▶ **Exercise details**: Go through the material and copy each line that includes "cluster".

[[ Given data open ]]

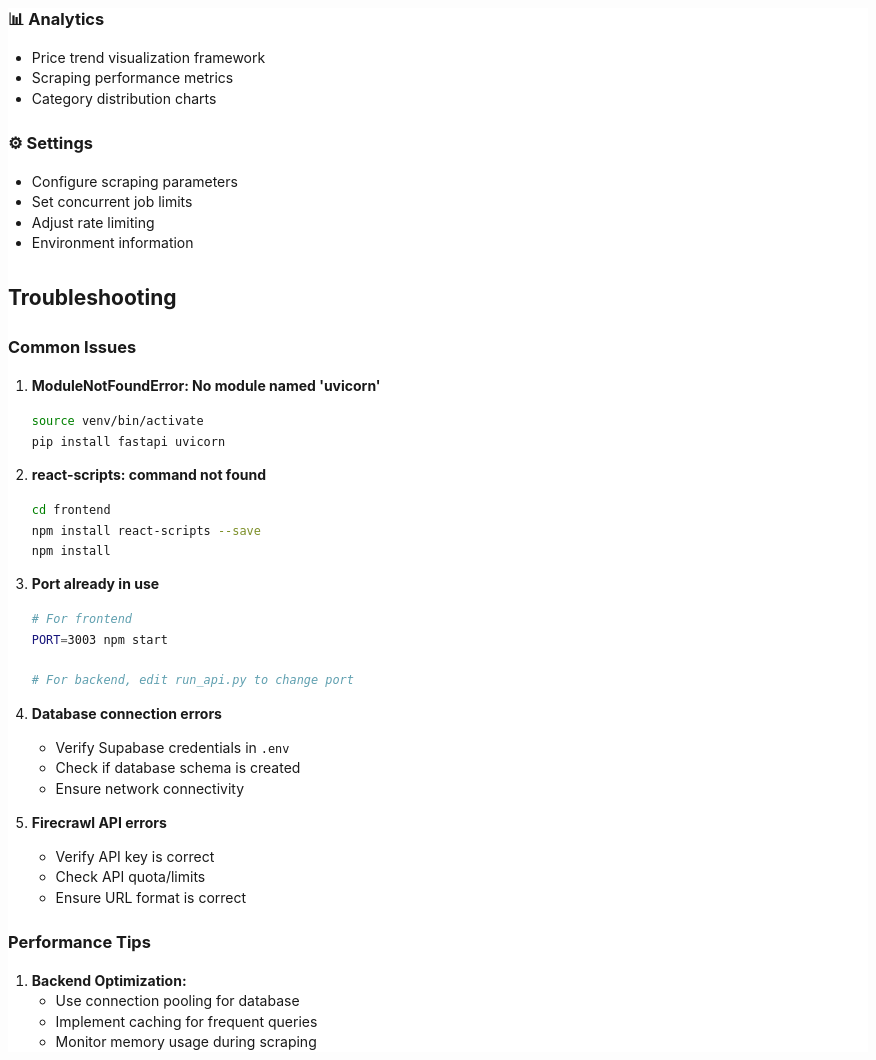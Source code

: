 ### 📊 Analytics
- Price trend visualization framework
- Scraping performance metrics
- Category distribution charts

### ⚙️ Settings
- Configure scraping parameters
- Set concurrent job limits
- Adjust rate limiting
- Environment information

## Troubleshooting

### Common Issues

1. **ModuleNotFoundError: No module named 'uvicorn'**
   ```bash
   source venv/bin/activate
   pip install fastapi uvicorn
   ```

2. **react-scripts: command not found**
   ```bash
   cd frontend
   npm install react-scripts --save
   npm install
   ```

3. **Port already in use**
   ```bash
   # For frontend
   PORT=3003 npm start
   
   # For backend, edit run_api.py to change port
   ```

4. **Database connection errors**
   - Verify Supabase credentials in `.env`
   - Check if database schema is created
   - Ensure network connectivity

5. **Firecrawl API errors**
   - Verify API key is correct
   - Check API quota/limits
   - Ensure URL format is correct

### Performance Tips

1. **Backend Optimization:**
   - Use connection pooling for database
   - Implement caching for frequent queries
   - Monitor memory usage during scraping
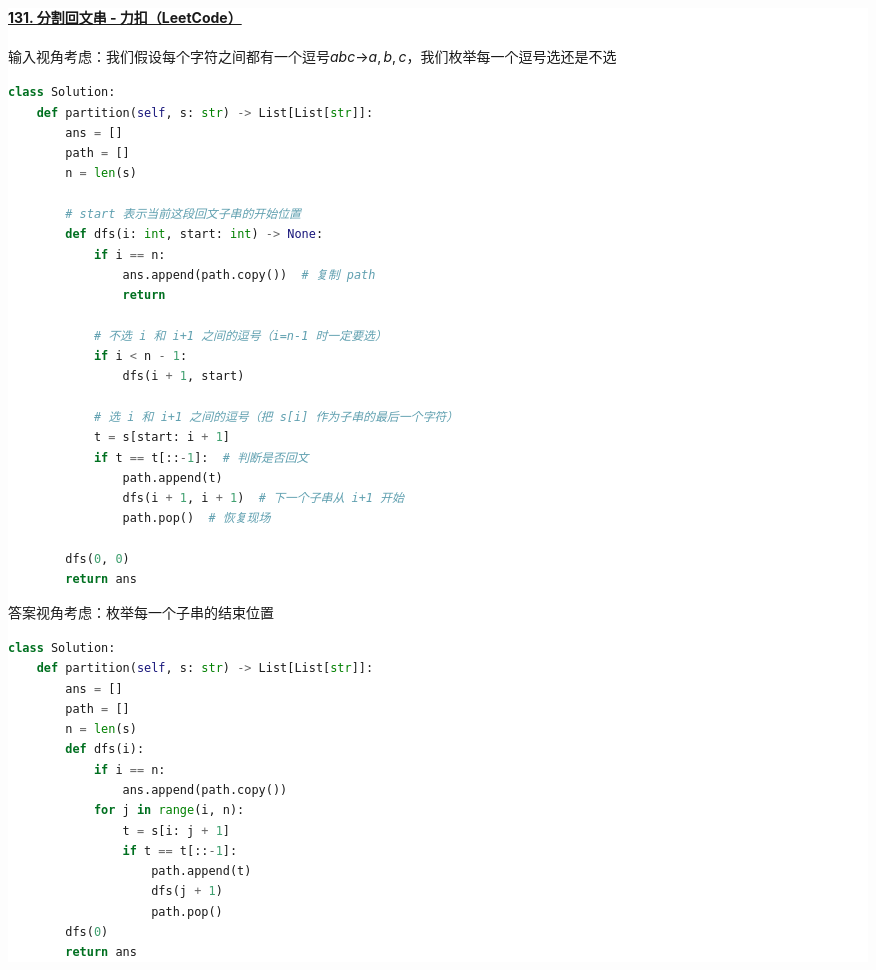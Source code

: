 #### [131. 分割回文串 - 力扣（LeetCode）](https://leetcode.cn/problems/palindrome-partitioning/description/)

输入视角考虑：我们假设每个字符之间都有一个逗号$abc$->$a, b, c$，我们枚举每一个逗号选还是不选

```python
class Solution:
    def partition(self, s: str) -> List[List[str]]:
        ans = []
        path = []
        n = len(s)

        # start 表示当前这段回文子串的开始位置
        def dfs(i: int, start: int) -> None:
            if i == n:
                ans.append(path.copy())  # 复制 path
                return

            # 不选 i 和 i+1 之间的逗号（i=n-1 时一定要选）
            if i < n - 1:
                dfs(i + 1, start)

            # 选 i 和 i+1 之间的逗号（把 s[i] 作为子串的最后一个字符）
            t = s[start: i + 1]
            if t == t[::-1]:  # 判断是否回文
                path.append(t)
                dfs(i + 1, i + 1)  # 下一个子串从 i+1 开始
                path.pop()  # 恢复现场

        dfs(0, 0)
        return ans
```

答案视角考虑：枚举每一个子串的结束位置

```python
class Solution:
    def partition(self, s: str) -> List[List[str]]:
        ans = []
        path = []
        n = len(s)
        def dfs(i):
            if i == n:
                ans.append(path.copy())
            for j in range(i, n):
                t = s[i: j + 1]
                if t == t[::-1]:
                    path.append(t)
                    dfs(j + 1)
                    path.pop()
        dfs(0)
        return ans
```
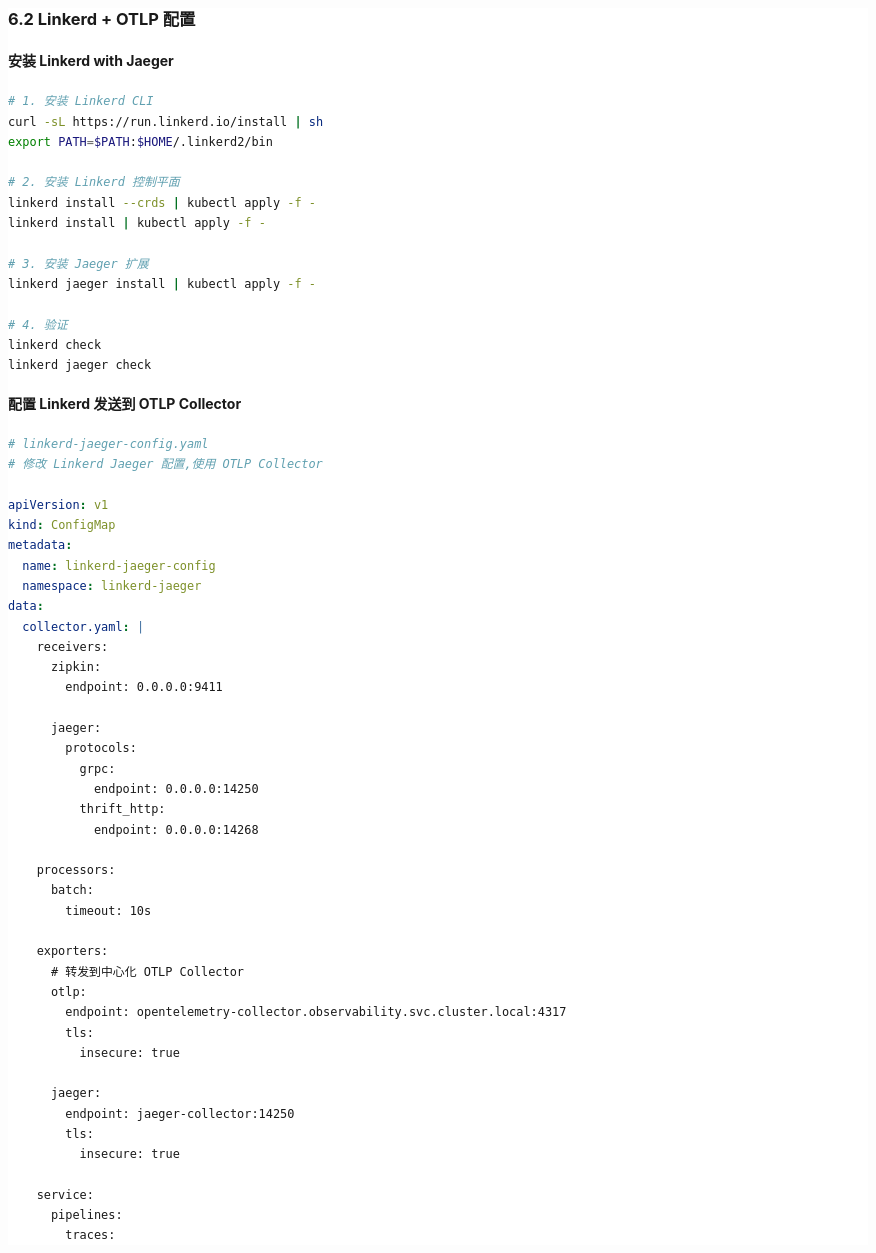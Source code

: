 ### 6.2 Linkerd + OTLP 配置

#### 安装 Linkerd with Jaeger

```bash
# 1. 安装 Linkerd CLI
curl -sL https://run.linkerd.io/install | sh
export PATH=$PATH:$HOME/.linkerd2/bin

# 2. 安装 Linkerd 控制平面
linkerd install --crds | kubectl apply -f -
linkerd install | kubectl apply -f -

# 3. 安装 Jaeger 扩展
linkerd jaeger install | kubectl apply -f -

# 4. 验证
linkerd check
linkerd jaeger check
```

#### 配置 Linkerd 发送到 OTLP Collector

```yaml
# linkerd-jaeger-config.yaml
# 修改 Linkerd Jaeger 配置,使用 OTLP Collector

apiVersion: v1
kind: ConfigMap
metadata:
  name: linkerd-jaeger-config
  namespace: linkerd-jaeger
data:
  collector.yaml: |
    receivers:
      zipkin:
        endpoint: 0.0.0.0:9411
      
      jaeger:
        protocols:
          grpc:
            endpoint: 0.0.0.0:14250
          thrift_http:
            endpoint: 0.0.0.0:14268
    
    processors:
      batch:
        timeout: 10s
    
    exporters:
      # 转发到中心化 OTLP Collector
      otlp:
        endpoint: opentelemetry-collector.observability.svc.cluster.local:4317
        tls:
          insecure: true
      
      jaeger:
        endpoint: jaeger-collector:14250
        tls:
          insecure: true
    
    service:
      pipelines:
        traces:
```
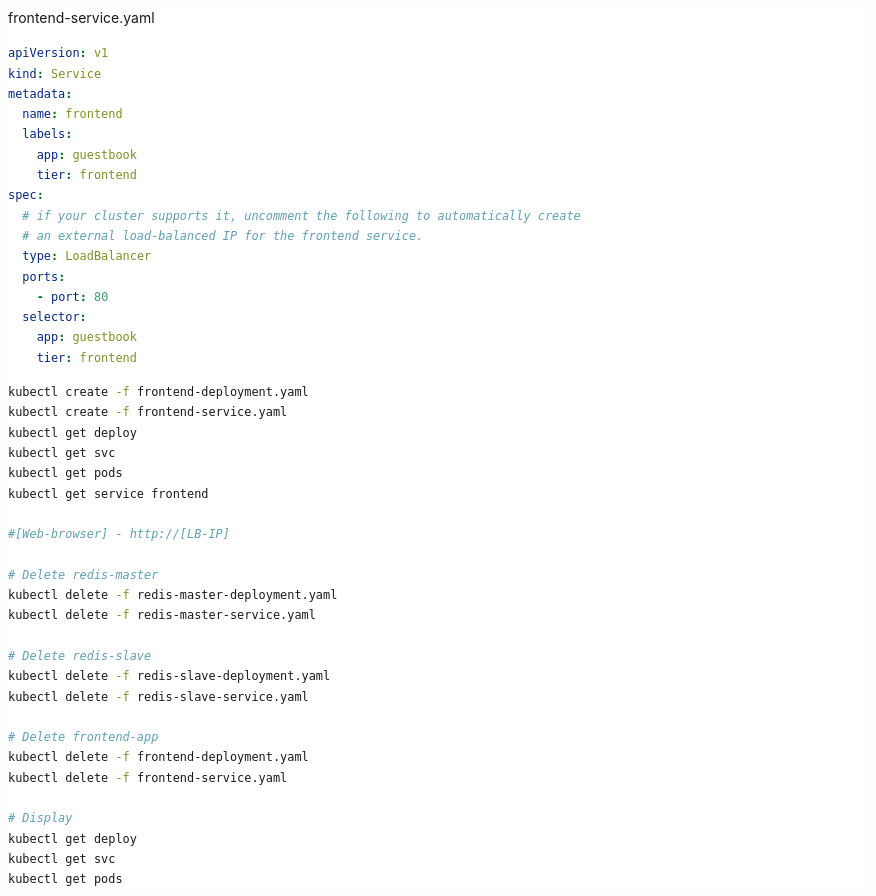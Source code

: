 frontend-service.yaml

```yaml
apiVersion: v1
kind: Service
metadata:
  name: frontend
  labels:
    app: guestbook
    tier: frontend
spec:
  # if your cluster supports it, uncomment the following to automatically create
  # an external load-balanced IP for the frontend service.
  type: LoadBalancer
  ports:
    - port: 80
  selector:
    app: guestbook
    tier: frontend
```

```bash
kubectl create -f frontend-deployment.yaml
kubectl create -f frontend-service.yaml
kubectl get deploy
kubectl get svc
kubectl get pods
kubectl get service frontend

#[Web-browser] - http://[LB-IP]

# Delete redis-master
kubectl delete -f redis-master-deployment.yaml
kubectl delete -f redis-master-service.yaml

# Delete redis-slave
kubectl delete -f redis-slave-deployment.yaml
kubectl delete -f redis-slave-service.yaml

# Delete frontend-app
kubectl delete -f frontend-deployment.yaml
kubectl delete -f frontend-service.yaml

# Display
kubectl get deploy
kubectl get svc
kubectl get pods
```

[[ Given data closed ]]

▶ **Task result**:
        endpoint: opentelemetry-collector.observability.svc.cluster.local:4317
  # if your cluster supports it, uncomment the following to automatically create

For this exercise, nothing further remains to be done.